When I heard the door slam, I knew two things.
1: Lily was home.
2: She was pretty pissed.
"Aunt Cara! I'm home!" Lily screamed up at me. I glided down the stairs, skipping the last one, as was the tradition since Gemma left her two kids with her little sis, who she very well knew, was practically a child herself.
"I noticed. What's with the door slam? Did that idiot of a new teacher bring up the Austin Incident?"
"Yeah," She grunted, throwing her backpack off her shoulders. I swear, we did not have that much homework when we were in school. And this is the age of technology! Isn't there online textbooks? It doesn't help that she's too smart for her own good. They think that means that she can do loads of work in the same amount of time as everyone else can do a normal amount.

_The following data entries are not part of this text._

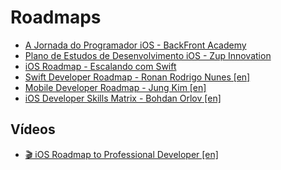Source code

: # Roadmaps

- [A Jornada do Programador iOS - BackFront Academy](https://trello.com/b/Vac1uedL/a-jornada-do-programador-ios)
- [Plano de Estudos de Desenvolvimento iOS - Zup Innovation](https://insights.zup.com.br/plano-de-estudo-ios)
- [iOS Roadmap - Escalando com Swift](https://www.figma.com/file/Z7xk155fdqvKEdjFXNndcE/Escalando-com-Swift---iOS-Roadmap?type=whiteboard&node-id=1-196&t=0aAZNCRhlXRv2zPm-0)
- [Swift Developer Roadmap - Ronan Rodrigo Nunes [en]](https://trello.com/b/hLGyiEEE/swift-developer-roadmap)
- [Mobile Developer Roadmap - Jung Kim [en]](https://github.com/godrm/mobile-developer-roadmap)
- [iOS Developer Skills Matrix - Bohdan Orlov [en]](https://medium.com/ios-os-x-development/find-the-image-and-markdown-version-on-github-fee807255235)

## Vídeos

- [🎬 iOS Roadmap to Professional Developer [en]](https://www.youtube.com/watch?v=pbhLZMVBlp0)
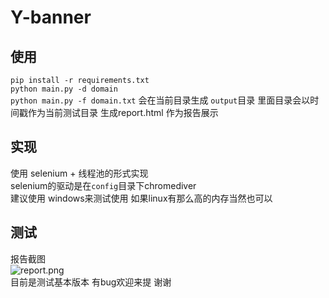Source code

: # Y-banner  
## 使用
`pip install -r requirements.txt`  
`python main.py -d domain`  
`python main.py -f domain.txt`
会在当前目录生成 `output`目录 里面目录会以时间戳作为当前测试目录 生成report.html 作为报告展示  

## 实现
使用 selenium + 线程池的形式实现  
selenium的驱动是在`config`目录下chromediver  
建议使用 windows来测试使用 如果linux有那么高的内存当然也可以  

## 测试
报告截图  
![report.png](https://i.loli.net/2020/05/16/UYi6xrNDdmK1L3y.png)  
目前是测试基本版本 有bug欢迎来提 谢谢






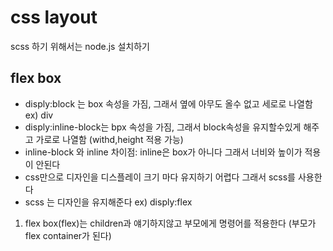 # css layout

scss 하기 위해서는 node.js 설치하기

## flex box

- disply:block 는 box 속성을 가짐, 그래서 옆에 아무도 올수 없고 세로로 나열함   ex) div
- disply:inline-block는 bpx 속성을 가짐, 그래서 block속성을 유지할수있게 해주고 가로로 나열함  (withd,height 적용 가능)
- inline-block 와 inline 차이점: inline은 box가 아니다 그래서 너비와 높이가 적용이 안된다
- css만으로 디자인을 디스플레이 크기 마다 유지하기 어렵다 그래서 scss를 사용한다
- scss 는 디자인을 유지해준다 ex) disply:flex

1. flex box(flex)는 children과 얘기하지않고 부모에게 명령어를 적용한다 (부모가 flex container가 된다)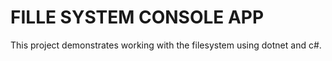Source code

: 
# FILLE SYSTEM CONSOLE APP
This project demonstrates working with the filesystem using dotnet and c#. 

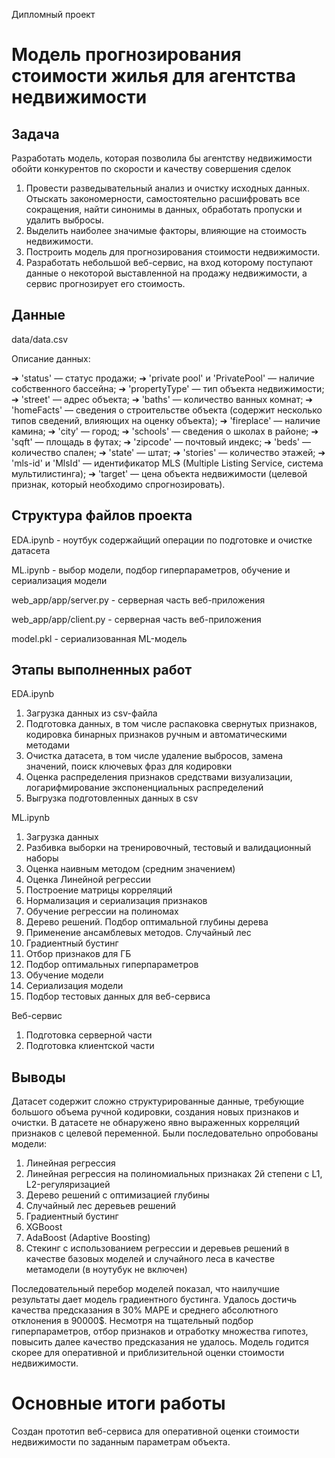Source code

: Дипломный проект

# Модель прогнозирования стоимости жилья для агентства недвижимости


## Задача
Разработать модель, которая позволила бы агентству недвижимости обойти конкурентов по скорости и качеству совершения сделок

1. Провести разведывательный анализ и очистку исходных данных. Отыскать закономерности, самостоятельно расшифровать все сокращения, найти синонимы в данных, обработать пропуски и удалить выбросы.
2. Выделить наиболее значимые факторы, влияющие на стоимость недвижимости.
3. Построить модель для прогнозирования стоимости недвижимости.
4. Разработать небольшой веб-сервис, на вход которому поступают данные о некоторой выставленной на продажу недвижимости, а сервис прогнозирует его стоимость.
## Данные

data/data.csv

Описание данных:

➔ 'status' — статус продажи;
➔ 'private pool' и 'PrivatePool' — наличие собственного бассейна;
➔ 'propertyType' — тип объекта недвижимости;
➔ 'street' — адрес объекта;
➔ 'baths' — количество ванных комнат;
➔ 'homeFacts' — сведения о строительстве объекта (содержит несколько типов сведений, влияющих на оценку объекта);
➔ 'fireplace' — наличие камина;
➔ 'city' — город;
➔ 'schools' — сведения о школах в районе;
➔ 'sqft' — площадь в футах;
➔ 'zipcode' — почтовый индекс;
➔ 'beds' — количество спален;
➔ 'state' — штат;
➔ 'stories' — количество этажей;
➔ 'mls-id' и 'MlsId' — идентификатор MLS (Multiple Listing Service, система мультилистинга);
➔ 'target' — цена объекта недвижимости (целевой признак, который необходимо спрогнозировать).

## Структура файлов проекта


EDA.ipynb - ноутбук содержайщий операции по подготовке и очистке датасета

ML.ipynb - выбор модели, подбор гиперпараметров, обучение и сериализация модели

web_app/app/server.py - серверная часть веб-приложения

web_app/app/client.py - серверная часть веб-приложения

model.pkl - сериализованная ML-модель

## Этапы выполненных работ

EDA.ipynb
1. Загрузка данных из csv-файла
2. Подготовка данных, в том числе распаковка свернутых признаков, кодировка бинарных признаков ручным и автоматическими методами
3. Очистка датасета, в том числе удаление выбросов, замена значений, поиск ключевых фраз для кодировки 
3. Оценка распределения признаков средствами визуализации, логарифмирование экспоненциальных распределений
4. Выгрузка подготовленных данных в csv

ML.ipynb
1. Загрузка данных
2. Разбивка выборки на тренировочный, тестовый и валидационный наборы
3. Оценка наивным методом (средним значением)
4. Оценка Линейной регрессии
5. Построение матрицы корреляций
6. Нормализация и сериализация признаков
7. Обучение регрессии на полиномах
8. Дерево решений. Подбор оптимальной глубины дерева
9. Применение ансамблевых методов. Случайный лес
10. Градиентный бустинг
11. Отбор признаков для ГБ
12. Подбор оптимальных гиперпараметров
13. Обучение модели
14. Сериализация модели
15. Подбор тестовых данных для веб-сервиса

Веб-сервис
1. Подготовка серверной части
2. Подготовка клиентской части

## Выводы

Датасет содержит сложно структурированные данные, требующие большого объема ручной кодировки, создания новых признаков и очистки. В датасете не обнаружено явно выраженных корреляций признаков с целевой переменной.
Были последовательно опробованы модели:
1. Линейная регрессия
2. Линейная регрессия на полиномиальных признаках 2й степени с L1, L2-регуляризацией
3. Дерево решений с оптимизацией глубины
4. Случайный лес деревьев решений
5. Градиентный бустинг
6. XGBoost
7. AdaBoost (Adaptive Boosting)
7. Стекинг с использованием регрессии и деревьев решений в качестве базовых моделей и случайного леса в качестве метамодели (в ноутубук не включен)

Последовательный перебор моделей показал, что наилучшие результаты дает модель градиентного бустинга. Удалось достичь качества предсказания в 30% MAPE и среднего абсолютного отклонения в 90000$.
Несмотря на тщательный подбор гиперпараметров, отбор признаков и отработку множества гипотез, повысить далее качество предсказания не удалось. Модель годится скорее для оперативной и приблизительной оценки стоимости недвижимости.

# Основные итоги работы
Создан прототип веб-сервиса для оперативной оценки стоимости недвижимости по заданным параметрам объекта.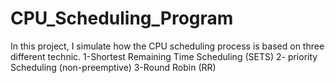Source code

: # CPU_Scheduling_Program
In this project, I simulate how the CPU scheduling process is based on three different technic.  1-Shortest Remaining Time Scheduling (SETS) 2- priority Scheduling (non-preemptive) 3-Round Robin (RR)
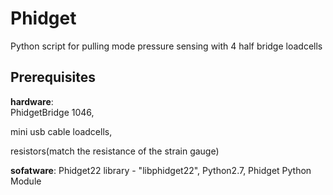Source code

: # Phidget
Python script for pulling mode pressure sensing with 4 half bridge loadcells



## Prerequisites
**hardware**:  
PhidgetBridge 1046,


mini usb cable loadcells,


resistors(match the resistance of the strain gauge)

**sofatware**: Phidget22 library - "libphidget22",   Python2.7,  Phidget Python Module
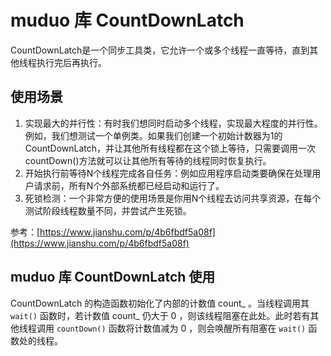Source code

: # muduo 库 CountDownLatch

CountDownLatch是一个同步工具类，它允许一个或多个线程一直等待，直到其他线程执行完后再执行。

## 使用场景

1. 实现最大的并行性：有时我们想同时启动多个线程，实现最大程度的并行性。例如，我们想测试一个单例类。如果我们创建一个初始计数器为1的CountDownLatch，并让其他所有线程都在这个锁上等待，只需要调用一次countDown()方法就可以让其他所有等待的线程同时恢复执行。
2. 开始执行前等待N个线程完成各自任务：例如应用程序启动类要确保在处理用户请求前，所有N个外部系统都已经启动和运行了。
3. 死锁检测：一个非常方便的使用场景是你用N个线程去访问共享资源，在每个测试阶段线程数量不同，并尝试产生死锁。

参考：[https://www.jianshu.com/p/4b6fbdf5a08f](https://www.jianshu.com/p/4b6fbdf5a08f)

## muduo 库 CountDownLatch 使用

CountDownLatch 的构造函数初始化了内部的计数值 count_ 。当线程调用其 `wait()` 函数时，若计数值 count_ 仍大于 0 ，则该线程阻塞在此处。此时若有其他线程调用 `countDown()` 函数将计数值减为 0 ，则会唤醒所有阻塞在 `wait()` 函数处的线程。


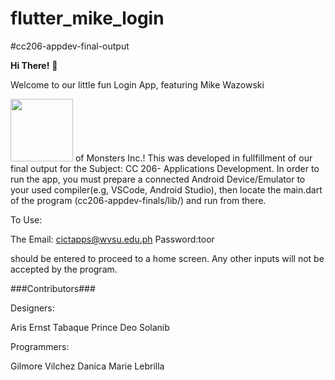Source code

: # flutter_mike_login
#cc206-appdev-final-output

**Hi There!** :wave:

Welcome to our little fun Login App, featuring Mike Wazowski

<img src="https://www.seekpng.com/png/full/67-674595_monsters-inc-png.png" width="100" height="100">
of Monsters Inc.!
This was developed in fullfillment of our final output for the Subject: CC 206- Applications
Development. In order to run the app, you must prepare a connected Android Device/Emulator to your used
compiler(e.g, VSCode, Android Studio), then locate the main.dart of the program (cc206-appdev-finals/lib/) and run from there.

To Use:

The Email:  cictapps@wvsu.edu.ph
Password:toor

should be entered to proceed to a home screen. Any other inputs will not be accepted by the program.

###Contributors###

Designers:

Aris Ernst Tabaque
Prince Deo Solanib

Programmers:

Gilmore Vilchez
Danica Marie Lebrilla


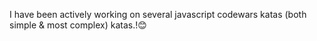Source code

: I have been actively working on several javascript codewars katas (both simple & most complex) katas.!😊
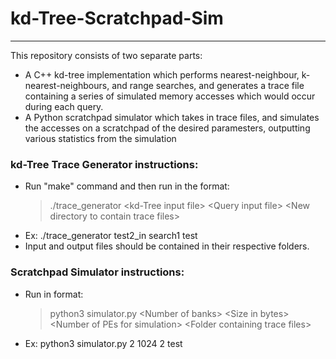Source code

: # kd-Tree-Scratchpad-Sim
---
This repository consists of two separate parts: 
- A C++ kd-tree implementation which performs nearest-neighbour, k-nearest-neighbours, and range searches, and generates a trace file containing a series of simulated memory accesses which would occur during each query.
- A Python scratchpad simulator which takes in trace files, and simulates the accesses on a scratchpad of the desired paramesters, outputting various statistics from the simulation

### kd-Tree Trace Generator instructions:
- Run "make" command and then run in the format:
  >./trace_generator \<kd-Tree input file\>    \<Query input file\>    \<New directory to contain trace files\>  
- Ex: ./trace_generator test2_in search1 test
- Input and output files should be contained in their respective folders.

### Scratchpad Simulator instructions:
- Run in format:
  >python3 simulator.py \<Number of banks\>  \<Size in bytes\>  \<Number of PEs for simulation\>  \<Folder containing trace files\>
- Ex: python3 simulator.py 2 1024 2 test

I looked at her over my shoulder as I went to get a cup of coffee. Six creams, four sugars, and two seconds of caramel sauce. You can't really measure that stuff, so that's the guesstimate that we've always used. I glanced back Lily. Four seconds in her's, from the way she was looking.
I handed her the cup of sugary, caffeinated oblivion. She smiled at the Electric Blue porcelain. It was the cup that Austin had used until he... went away.
And trust me, It's capatilized for a reason. Austin was a total Whovian, so that thing was TARDIS Blue.
I missed him so much.
"You ready?" I asked Lily.
"Sure," She said gripping her cup tightly.
And then we were off, into the dim light of the afternoon. Off to the asylum to see my poor nephew, accused of being psychotic, but in truth, he was simply as intelligent as his little sister.
She just hadn't seen the door yet.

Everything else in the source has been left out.